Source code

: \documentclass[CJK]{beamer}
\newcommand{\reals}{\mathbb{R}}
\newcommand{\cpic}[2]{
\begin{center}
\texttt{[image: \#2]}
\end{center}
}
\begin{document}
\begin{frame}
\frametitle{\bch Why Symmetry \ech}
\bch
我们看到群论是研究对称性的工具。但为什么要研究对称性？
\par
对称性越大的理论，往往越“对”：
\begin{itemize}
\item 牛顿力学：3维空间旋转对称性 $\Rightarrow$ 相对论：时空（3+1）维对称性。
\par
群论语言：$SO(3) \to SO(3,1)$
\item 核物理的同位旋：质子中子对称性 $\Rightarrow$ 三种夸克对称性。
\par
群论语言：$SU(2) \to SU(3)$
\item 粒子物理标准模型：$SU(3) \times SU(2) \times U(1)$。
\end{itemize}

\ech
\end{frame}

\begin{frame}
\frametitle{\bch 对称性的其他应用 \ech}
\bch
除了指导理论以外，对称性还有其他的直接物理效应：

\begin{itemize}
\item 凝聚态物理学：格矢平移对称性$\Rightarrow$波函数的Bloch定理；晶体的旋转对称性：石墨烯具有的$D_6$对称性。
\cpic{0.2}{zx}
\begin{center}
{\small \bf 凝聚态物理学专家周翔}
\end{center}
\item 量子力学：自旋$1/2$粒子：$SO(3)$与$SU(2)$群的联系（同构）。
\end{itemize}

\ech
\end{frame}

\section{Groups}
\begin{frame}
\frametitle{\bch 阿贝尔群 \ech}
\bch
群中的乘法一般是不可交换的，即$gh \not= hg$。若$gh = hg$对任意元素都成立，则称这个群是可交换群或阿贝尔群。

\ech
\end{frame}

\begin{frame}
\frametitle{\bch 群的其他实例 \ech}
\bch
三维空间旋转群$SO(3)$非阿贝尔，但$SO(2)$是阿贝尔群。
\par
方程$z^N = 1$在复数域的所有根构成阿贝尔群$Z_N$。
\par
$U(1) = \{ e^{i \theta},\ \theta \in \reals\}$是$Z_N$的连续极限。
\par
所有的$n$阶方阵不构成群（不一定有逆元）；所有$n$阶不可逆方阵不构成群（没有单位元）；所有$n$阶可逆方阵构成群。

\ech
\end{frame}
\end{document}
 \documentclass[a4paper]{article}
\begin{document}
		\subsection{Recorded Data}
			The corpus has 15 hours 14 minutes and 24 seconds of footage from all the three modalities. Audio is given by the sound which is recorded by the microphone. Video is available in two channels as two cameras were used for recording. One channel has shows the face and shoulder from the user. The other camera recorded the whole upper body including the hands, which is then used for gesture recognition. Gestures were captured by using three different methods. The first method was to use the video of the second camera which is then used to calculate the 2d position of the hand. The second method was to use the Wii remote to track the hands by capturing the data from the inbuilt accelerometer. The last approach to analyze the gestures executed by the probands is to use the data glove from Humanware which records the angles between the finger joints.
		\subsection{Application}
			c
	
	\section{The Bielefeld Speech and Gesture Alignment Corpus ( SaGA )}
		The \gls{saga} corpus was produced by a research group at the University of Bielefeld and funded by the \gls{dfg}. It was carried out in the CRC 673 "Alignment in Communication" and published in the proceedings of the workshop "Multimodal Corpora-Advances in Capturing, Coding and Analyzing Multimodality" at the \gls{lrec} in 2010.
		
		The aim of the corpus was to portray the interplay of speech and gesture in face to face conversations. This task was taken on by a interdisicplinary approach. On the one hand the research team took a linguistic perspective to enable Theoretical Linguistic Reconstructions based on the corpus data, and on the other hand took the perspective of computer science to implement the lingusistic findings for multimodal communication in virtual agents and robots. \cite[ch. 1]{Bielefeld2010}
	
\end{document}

*Work request*: Whenever the word "other" shows up in a line of the entries, list that line.

*Answer box*:
			The corpus has 15 hours 14 minutes and 24 seconds of footage from all the three modalities. Audio is given by the sound which is recorded by the microphone. Video is available in two channels as two cameras were used for recording. One channel has shows the face and shoulder from the user. The other camera recorded the whole upper body including the hands, which is then used for gesture recognition. Gestures were captured by using three different methods. The first method was to use the video of the second camera which is then used to calculate the 2d position of the hand. The second method was to use the Wii remote to track the hands by capturing the data from the inbuilt accelerometer. The last approach to analyze the gestures executed by the probands is to use the data glove from Humanware which records the angles between the finger joints.
		The aim of the corpus was to portray the interplay of speech and gesture in face to face conversations. This task was taken on by a interdisicplinary approach. On the one hand the research team took a linguistic perspective to enable Theoretical Linguistic Reconstructions based on the corpus data, and on the other hand took the perspective of computer science to implement the lingusistic findings for multimodal communication in virtual agents and robots. \cite[ch. 1]{Bielefeld2010}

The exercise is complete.